Partage international no 328 – décembre 2015
par Jon Queally
Les guerres déplacent actuellement 60 millions de personnes. Il est temps pour le monde de réaffirmer son humanité. Évoquant des niveaux sans précédent de conflits et d’instabilité à travers le monde, les responsables des Nations unies et de la Croix-Rouge internationale ont lancé un appel conjoint exceptionnel, le 31 octobre 2015, pour avertir les nations et les dirigeants mondiaux qu’ils doivent considérablement accélérer les efforts pour réduire les guerres et les actions militaires à l’origine d’importantes souffrances humaines qui déchirent des familles, des communautés, des nations entières, et des régions.

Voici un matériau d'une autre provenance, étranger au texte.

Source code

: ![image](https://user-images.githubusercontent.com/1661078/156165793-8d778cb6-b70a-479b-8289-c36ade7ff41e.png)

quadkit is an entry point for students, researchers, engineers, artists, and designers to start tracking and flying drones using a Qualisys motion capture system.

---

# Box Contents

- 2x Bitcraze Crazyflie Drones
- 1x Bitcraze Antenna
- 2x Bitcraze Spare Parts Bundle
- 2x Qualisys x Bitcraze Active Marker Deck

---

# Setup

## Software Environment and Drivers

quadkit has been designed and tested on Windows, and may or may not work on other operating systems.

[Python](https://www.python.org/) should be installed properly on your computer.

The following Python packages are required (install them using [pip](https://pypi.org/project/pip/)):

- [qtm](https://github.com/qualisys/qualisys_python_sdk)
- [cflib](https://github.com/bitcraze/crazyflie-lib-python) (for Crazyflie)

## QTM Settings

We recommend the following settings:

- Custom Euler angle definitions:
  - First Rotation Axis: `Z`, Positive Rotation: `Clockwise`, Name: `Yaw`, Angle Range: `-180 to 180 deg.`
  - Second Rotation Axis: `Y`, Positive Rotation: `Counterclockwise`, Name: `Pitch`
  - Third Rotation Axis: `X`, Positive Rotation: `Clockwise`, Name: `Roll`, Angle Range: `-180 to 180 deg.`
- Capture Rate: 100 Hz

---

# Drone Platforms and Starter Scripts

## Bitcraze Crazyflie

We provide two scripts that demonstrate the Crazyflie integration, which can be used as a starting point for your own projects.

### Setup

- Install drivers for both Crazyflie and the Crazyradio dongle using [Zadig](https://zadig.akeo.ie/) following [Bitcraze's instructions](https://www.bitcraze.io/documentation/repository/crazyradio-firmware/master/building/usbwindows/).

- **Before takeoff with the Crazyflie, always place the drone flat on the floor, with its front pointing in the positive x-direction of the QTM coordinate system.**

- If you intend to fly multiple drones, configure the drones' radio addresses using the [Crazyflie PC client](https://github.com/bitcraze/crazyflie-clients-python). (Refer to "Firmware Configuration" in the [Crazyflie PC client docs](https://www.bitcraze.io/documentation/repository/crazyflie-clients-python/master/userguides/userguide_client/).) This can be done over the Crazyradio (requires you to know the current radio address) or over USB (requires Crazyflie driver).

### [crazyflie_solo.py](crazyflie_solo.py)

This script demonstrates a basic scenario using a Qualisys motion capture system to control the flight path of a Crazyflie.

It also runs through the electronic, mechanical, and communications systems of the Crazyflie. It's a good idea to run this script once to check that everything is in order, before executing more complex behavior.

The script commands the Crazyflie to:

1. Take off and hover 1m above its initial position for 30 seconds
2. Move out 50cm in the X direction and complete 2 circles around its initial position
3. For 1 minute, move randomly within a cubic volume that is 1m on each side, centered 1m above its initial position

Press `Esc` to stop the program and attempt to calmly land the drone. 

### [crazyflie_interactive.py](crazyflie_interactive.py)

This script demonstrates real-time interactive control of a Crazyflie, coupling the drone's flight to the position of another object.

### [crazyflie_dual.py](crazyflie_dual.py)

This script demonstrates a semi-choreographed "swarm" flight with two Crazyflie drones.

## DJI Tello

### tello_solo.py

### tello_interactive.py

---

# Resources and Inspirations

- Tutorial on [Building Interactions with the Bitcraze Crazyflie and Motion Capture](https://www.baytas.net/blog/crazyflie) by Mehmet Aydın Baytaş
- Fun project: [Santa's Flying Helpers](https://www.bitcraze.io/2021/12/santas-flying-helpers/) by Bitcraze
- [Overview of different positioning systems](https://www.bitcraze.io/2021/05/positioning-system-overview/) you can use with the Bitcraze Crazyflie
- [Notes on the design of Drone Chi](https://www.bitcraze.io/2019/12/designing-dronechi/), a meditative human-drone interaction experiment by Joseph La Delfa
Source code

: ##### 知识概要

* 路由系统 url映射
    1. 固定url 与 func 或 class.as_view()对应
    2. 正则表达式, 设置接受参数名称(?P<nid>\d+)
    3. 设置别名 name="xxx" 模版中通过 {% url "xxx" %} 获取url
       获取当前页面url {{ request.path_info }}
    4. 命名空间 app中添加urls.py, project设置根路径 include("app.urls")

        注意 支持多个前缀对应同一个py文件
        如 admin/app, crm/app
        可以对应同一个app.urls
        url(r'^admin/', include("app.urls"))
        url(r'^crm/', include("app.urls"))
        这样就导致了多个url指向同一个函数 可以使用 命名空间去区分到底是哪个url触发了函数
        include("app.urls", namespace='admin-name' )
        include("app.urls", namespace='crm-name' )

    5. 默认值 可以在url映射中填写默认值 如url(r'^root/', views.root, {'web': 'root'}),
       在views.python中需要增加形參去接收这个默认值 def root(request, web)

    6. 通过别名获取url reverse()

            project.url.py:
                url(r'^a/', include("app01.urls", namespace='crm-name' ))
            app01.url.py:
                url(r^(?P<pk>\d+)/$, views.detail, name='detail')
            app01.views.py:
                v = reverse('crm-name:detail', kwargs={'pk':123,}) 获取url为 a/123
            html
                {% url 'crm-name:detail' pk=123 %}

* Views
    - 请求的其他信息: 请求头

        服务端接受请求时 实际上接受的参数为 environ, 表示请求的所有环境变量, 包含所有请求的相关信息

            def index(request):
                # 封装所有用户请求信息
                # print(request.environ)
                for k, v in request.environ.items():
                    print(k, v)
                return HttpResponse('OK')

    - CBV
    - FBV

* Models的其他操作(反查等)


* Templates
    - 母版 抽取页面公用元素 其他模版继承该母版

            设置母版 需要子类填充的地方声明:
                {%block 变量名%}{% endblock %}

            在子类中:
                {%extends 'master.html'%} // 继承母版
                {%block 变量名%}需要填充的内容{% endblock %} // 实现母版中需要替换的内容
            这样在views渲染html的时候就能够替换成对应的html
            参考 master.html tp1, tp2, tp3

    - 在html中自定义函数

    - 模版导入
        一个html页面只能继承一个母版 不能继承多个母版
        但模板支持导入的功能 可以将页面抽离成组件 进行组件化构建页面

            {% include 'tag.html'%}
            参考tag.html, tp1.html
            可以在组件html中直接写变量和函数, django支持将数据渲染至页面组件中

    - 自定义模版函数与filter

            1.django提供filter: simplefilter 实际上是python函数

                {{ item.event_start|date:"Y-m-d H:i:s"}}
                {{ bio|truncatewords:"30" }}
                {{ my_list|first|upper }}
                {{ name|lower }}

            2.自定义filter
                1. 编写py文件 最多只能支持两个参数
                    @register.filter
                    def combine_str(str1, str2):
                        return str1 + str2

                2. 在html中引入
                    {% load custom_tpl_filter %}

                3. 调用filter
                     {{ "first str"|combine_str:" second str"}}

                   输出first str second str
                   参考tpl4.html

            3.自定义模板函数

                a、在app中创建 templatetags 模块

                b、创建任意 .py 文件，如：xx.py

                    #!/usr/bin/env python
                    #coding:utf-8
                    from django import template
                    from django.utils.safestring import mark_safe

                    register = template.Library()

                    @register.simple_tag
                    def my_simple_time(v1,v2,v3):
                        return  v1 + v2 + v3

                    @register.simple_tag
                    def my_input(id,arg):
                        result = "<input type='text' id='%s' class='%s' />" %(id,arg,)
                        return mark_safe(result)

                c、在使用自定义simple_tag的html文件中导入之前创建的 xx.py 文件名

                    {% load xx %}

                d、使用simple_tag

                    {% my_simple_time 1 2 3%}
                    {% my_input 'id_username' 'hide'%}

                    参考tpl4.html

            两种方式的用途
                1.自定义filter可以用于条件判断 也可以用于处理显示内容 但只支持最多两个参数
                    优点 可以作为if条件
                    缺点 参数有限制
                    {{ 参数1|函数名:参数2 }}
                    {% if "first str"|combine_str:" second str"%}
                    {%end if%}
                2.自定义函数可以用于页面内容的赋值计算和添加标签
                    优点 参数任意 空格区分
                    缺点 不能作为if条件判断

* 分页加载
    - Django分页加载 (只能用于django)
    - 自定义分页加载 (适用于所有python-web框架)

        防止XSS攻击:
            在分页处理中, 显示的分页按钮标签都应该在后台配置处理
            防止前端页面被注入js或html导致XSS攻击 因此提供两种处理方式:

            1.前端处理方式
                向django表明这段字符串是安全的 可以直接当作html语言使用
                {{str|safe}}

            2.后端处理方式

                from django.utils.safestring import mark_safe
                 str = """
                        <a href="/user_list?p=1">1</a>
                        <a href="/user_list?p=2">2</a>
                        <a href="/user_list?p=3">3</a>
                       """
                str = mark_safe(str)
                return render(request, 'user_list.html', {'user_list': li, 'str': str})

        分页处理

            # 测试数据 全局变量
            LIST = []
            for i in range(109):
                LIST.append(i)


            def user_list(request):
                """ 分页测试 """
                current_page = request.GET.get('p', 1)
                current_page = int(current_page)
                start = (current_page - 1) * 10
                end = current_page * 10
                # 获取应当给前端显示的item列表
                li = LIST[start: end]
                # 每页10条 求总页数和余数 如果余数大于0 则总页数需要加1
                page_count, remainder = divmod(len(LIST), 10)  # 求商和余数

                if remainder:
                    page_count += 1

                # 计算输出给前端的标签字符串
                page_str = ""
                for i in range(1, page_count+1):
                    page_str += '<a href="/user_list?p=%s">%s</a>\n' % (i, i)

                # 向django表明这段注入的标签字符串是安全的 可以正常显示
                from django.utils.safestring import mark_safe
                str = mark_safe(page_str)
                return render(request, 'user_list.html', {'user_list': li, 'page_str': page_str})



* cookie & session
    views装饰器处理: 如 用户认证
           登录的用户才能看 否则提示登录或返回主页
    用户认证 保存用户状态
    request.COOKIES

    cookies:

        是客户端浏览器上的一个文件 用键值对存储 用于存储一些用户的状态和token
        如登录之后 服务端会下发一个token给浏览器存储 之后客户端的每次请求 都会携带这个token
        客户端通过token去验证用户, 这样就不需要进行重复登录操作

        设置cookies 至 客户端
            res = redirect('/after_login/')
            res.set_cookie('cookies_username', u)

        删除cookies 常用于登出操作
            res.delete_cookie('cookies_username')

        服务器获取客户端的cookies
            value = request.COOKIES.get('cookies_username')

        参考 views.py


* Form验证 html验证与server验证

« Rarement auparavant, nous avons vu tant de gens déplacés, tant d’instabilité et de souffrances, a déclaré Peter Maurer, président du Comité international de la Croix-Rouge (CICR). Dans les conflits armés en Afghanistan, en Irak, au Nigeria, en Syrie, au Yémen et ailleurs, les combattants défient les normes les plus élémentaires d’humanité. Chaque jour, nous entendons parler de civils tués ou blessés en violation des règles fondamentales du droit international humanitaire, et en toute impunité. L’instabilité gagne. La souffrance augmente. Aucun pays ne peut rester insensible. »
Citant des chiffres les plus élevés depuis la Seconde Guerre mondiale, les deux organismes ont déclaré que 60 millions de personnes à travers le monde sont déplacées de leurs foyers à cause des conflits et de la violence. Qui plus est, disent-ils, les conflits s’installent dans la durée, ce qui signifie que de nombreuses personnes restent pendant des années loin de leur foyer, de leur communauté et des moyens de subsistance.
P. Maurer et Ban Ki-moon ont souligné que les institutions qu’ils dirigent occupent une position privilégiée pour témoigner des conséquences de ces nombreux conflits et ils reprochent aux chefs d’Etat d’en faire trop peu.
« Face à une inhumanité aussi flagrante, le monde fait preuve d’une paralysie préoccupante, a déclaré Ban Ki-moon. Cela bafoue la raison d’être même des Nations unies. Le monde doit réaffirmer son humanité et respecter ses engagements envers le droit international humanitaire. Aujourd’hui, nous parlons d’une seule voix pour exhorter tous les États à prendre des mesures concrètes et immédiates pour atténuer les souffrances des civils. »
Pour offrir au moins un ensemble partiel de solutions à la crise mondiale de la guerre et des conflits, les responsables de l’Onu et du CICR appellent les dirigeants des gouvernements du monde entier à prendre les mesures urgentes suivantes :
– Redoubler d’efforts pour trouver des solutions durables aux conflits et prendre des mesures concrètes à cet effet.
– Exercer individuellement et collectivement, par tous les moyens, une influence sur les participants aux conflits armés pour qu’ils respectent la loi, en réalisant des enquêtes efficaces sur les violations du droit international humanitaire, en tenant pour responsables leurs auteurs, et en élaborant des dispositifs concrets pour en assurer le respect.
– Condamner ceux qui commettent des violations graves du droit international humanitaire, telles que les attaques délibérées contre les civils et les infrastructures civiles.
– Favoriser le libre accès aux missions médicales et humanitaires et protéger les travailleurs de santé et les humanitaires ainsi que leurs installations.
– Protéger et aider les personnes déplacées dans leur pays et les réfugiés pendant qu’ils fuient l’insécurité, et les aider à trouver des solutions durables, tout en aidant les pays et les communautés d’accueil.
– Stopper l’utilisation d’armes explosives lourdes dans les zones peuplées.